### WHAT YOU NEED TO DO
Could you copy out every line of the data where the word "BIGINT" occurs?

++++ DATA FOR THIS TASK ++++

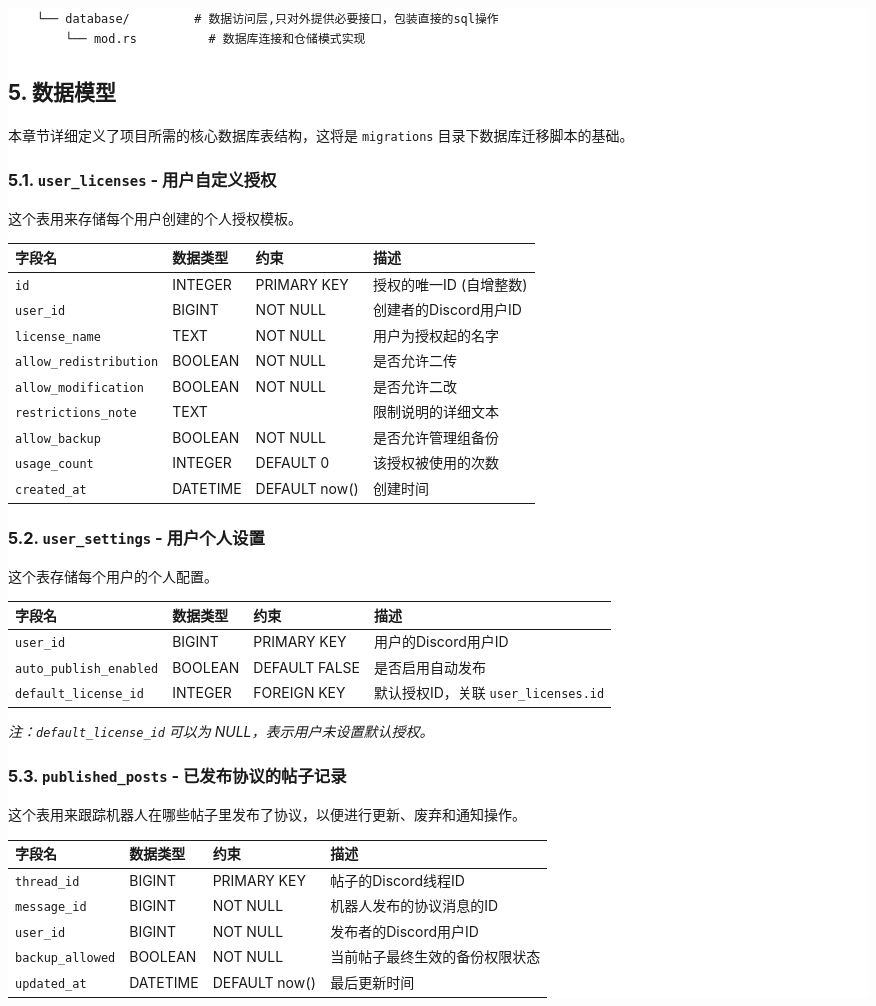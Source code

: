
 ```
    └── database/         # 数据访问层,只对外提供必要接口，包装直接的sql操作
        └── mod.rs          # 数据库连接和仓储模式实现

```
 

## 5. 数据模型

本章节详细定义了项目所需的核心数据库表结构，这将是 `migrations` 目录下数据库迁移脚本的基础。

### 5.1. `user_licenses` - 用户自定义授权

这个表用来存储每个用户创建的个人授权模板。

| 字段名                    | 数据类型     | 约束            | 描述              |
| :--------------------- | :------- | :------------ | :-------------- |
| `id`                   | INTEGER  | PRIMARY KEY   | 授权的唯一ID (自增整数)  |
| `user_id`              | BIGINT   | NOT NULL      | 创建者的Discord用户ID |
| `license_name`         | TEXT     | NOT NULL      | 用户为授权起的名字       |
| `allow_redistribution` | BOOLEAN  | NOT NULL      | 是否允许二传          |
| `allow_modification`   | BOOLEAN  | NOT NULL      | 是否允许二改          |
| `restrictions_note`    | TEXT     |               | 限制说明的详细文本       |
| `allow_backup`         | BOOLEAN  | NOT NULL      | 是否允许管理组备份       |
| `usage_count`          | INTEGER  | DEFAULT 0     | 该授权被使用的次数       |
| `created_at`           | DATETIME | DEFAULT now() | 创建时间            |

### 5.2. `user_settings` - 用户个人设置

这个表存储每个用户的个人配置。

| 字段名                    | 数据类型    | 约束            | 描述                           |
| :--------------------- | :------ | :------------ | :--------------------------- |
| `user_id`              | BIGINT  | PRIMARY KEY   | 用户的Discord用户ID               |
| `auto_publish_enabled` | BOOLEAN | DEFAULT FALSE | 是否启用自动发布                     |
| `default_license_id`   | INTEGER | FOREIGN KEY   | 默认授权ID，关联 `user_licenses.id` |

*注：`default_license_id` 可以为 NULL，表示用户未设置默认授权。*

### 5.3. `published_posts` - 已发布协议的帖子记录

这个表用来跟踪机器人在哪些帖子里发布了协议，以便进行更新、废弃和通知操作。

| 字段名              | 数据类型     | 约束            | 描述              |
| :--------------- | :------- | :------------ | :-------------- |
| `thread_id`      | BIGINT   | PRIMARY KEY   | 帖子的Discord线程ID  |
| `message_id`     | BIGINT   | NOT NULL      | 机器人发布的协议消息的ID   |
| `user_id`        | BIGINT   | NOT NULL      | 发布者的Discord用户ID |
| `backup_allowed` | BOOLEAN  | NOT NULL      | 当前帖子最终生效的备份权限状态 |
| `updated_at`     | DATETIME | DEFAULT now() | 最后更新时间          |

++++

### RESPONSE TO THIS TASK
| `user_id`              | BIGINT   | NOT NULL      | 创建者的Discord用户ID |
| `user_id`              | BIGINT  | PRIMARY KEY   | 用户的Discord用户ID               |
| `thread_id`      | BIGINT   | PRIMARY KEY   | 帖子的Discord线程ID  |
| `message_id`     | BIGINT   | NOT NULL      | 机器人发布的协议消息的ID   |
| `user_id`        | BIGINT   | NOT NULL      | 发布者的Discord用户ID |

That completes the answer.